16. The apparatus ofclaim 15, wherein each of the one or more filtering operations further comprises a multiply-accumulate operation, wherein a multiplication aspect of the multiply-accumulate operation comprises multiplying a first batch of the first set of one or more weight batches or the second set of one or more weight batches with the portion of input activation data.

17. The apparatus ofclaim 13, wherein the instructions are further executable by the processor to cause the apparatus to:

determine a number of available ALU resources for the texture processor;

determine a number of available ALU resources for the shading processor;

determine a total number of available ALU resources comprising the number of available ALU resources for the texture processor and the number of available ALU resources for the shading processor; and

identify the texture processor to shading processor ALU resource ratio based at least in part on the number of available ALU resources for the texture processor and the number of available ALU resources for the shading processor.

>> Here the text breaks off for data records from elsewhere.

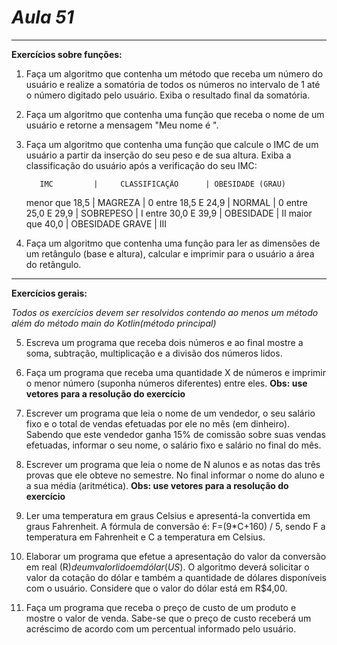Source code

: # *Aula 51*
<hr>

**Exercícios sobre funções:**

1. Faça um algoritmo que contenha um método que receba um número do
   usuário e realize a somatória de todos os números no intervalo de 1 até o
   número digitado pelo usuário. Exiba o resultado final da somatória.


2. Faça um algoritmo que contenha uma função que receba o nome de um
   usuário e retorne a mensagem "Meu nome é <NomeDigitado>".


3. Faça um algoritmo que contenha uma função que calcule o IMC de um
   usuário a partir da inserção do seu peso e de sua altura. Exiba a
   classificação do usuário após a verificação do seu IMC:


          IMC         |     CLASSIFICAÇÃO      | OBESIDADE (GRAU)
    menor que 18,5    |       MAGREZA          |         0
    entre 18,5 E 24,9 |       NORMAL           |         0
    entre 25,0 E 29,9 |       SOBREPESO        |         I
    entre 30,0 E 39,9 |       OBESIDADE        |         II
    maior que 40,0    |       OBESIDADE GRAVE  |         III


4. Faça um algoritmo que contenha uma função para ler as dimensões de
   um retângulo (base e altura), calcular e imprimir para o usuário a área do
   retângulo.

<hr>

**Exercícios gerais:**

*Todos os exercícios devem ser resolvidos contendo ao menos um
método além do método main do Kotlin(método principal)*

5. Escreva um programa que receba dois números e ao final mostre a
   soma, subtração, multiplicação e a divisão dos números lidos.


6. Faça um programa que receba uma quantidade X de números e
   imprimir o menor número (suponha números diferentes) entre eles.
   **Obs: use vetores para a resolução do exercício**


7. Escrever um programa que leia o nome de um vendedor, o seu
   salário fixo e o total de vendas efetuadas por ele no mês (em
   dinheiro). Sabendo que este vendedor ganha 15% de comissão sobre
   suas vendas efetuadas, informar o seu nome, o salário fixo e salário
   no final do mês.


8. Escrever um programa que leia o nome de N alunos e as notas das
   três provas que ele obteve no semestre. No final informar o nome do
   aluno e a sua média (aritmética).
   **Obs: use vetores para a resolução do exercício**


9. Ler uma temperatura em graus Celsius e apresentá-la convertida em
   graus Fahrenheit. A fórmula de conversão é: F=(9*C+160) / 5, sendo F
   a temperatura em Fahrenheit e C a temperatura em Celsius.


10. Elaborar um programa que efetue a apresentação do valor da
    conversão em real (R$) de um valor lido em dólar (US$). O algoritmo
    deverá solicitar o valor da cotação do dólar e também a quantidade
    de dólares disponíveis com o usuário. Considere que o valor do dólar está em R$4,00.


11. Faça um programa que receba o preço de custo de um produto e
    mostre o valor de venda. Sabe-se que o preço de custo receberá um
    acréscimo de acordo com um percentual informado pelo usuário.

18. The apparatus ofclaim 17, wherein the instructions are further executable by the processor to cause the apparatus to:

identify an accumulation register space available within the shading processor, wherein determining the total number of available ALU resources is based at least in part on the accumulation register space.

19. The apparatus ofclaim 17, wherein the instructions are further executable by the processor to cause the apparatus to:

determine a level two weight batch caching constraint for a second level of an iterative machine-learning process, wherein determining the total number of available ALU resources is based at least in part on the level two weight batch caching constraint.

20. An apparatus for workload balancing for machine learning, comprising:

means for allocating, based at least in part on a texture processor to shading processor arithmetic logic unit (ALU) resource ratio, a first set of one or more weight batches associated with a portion of input activation data to the texture processor and a second set of one or more weight batches associated with the portion of input activation data to the shading processor; and

means for processing the portion of input activation data based at least in part on the first set of one or more weight batches and the second set of one or more weight batches using the texture processor and the shading processor in parallel.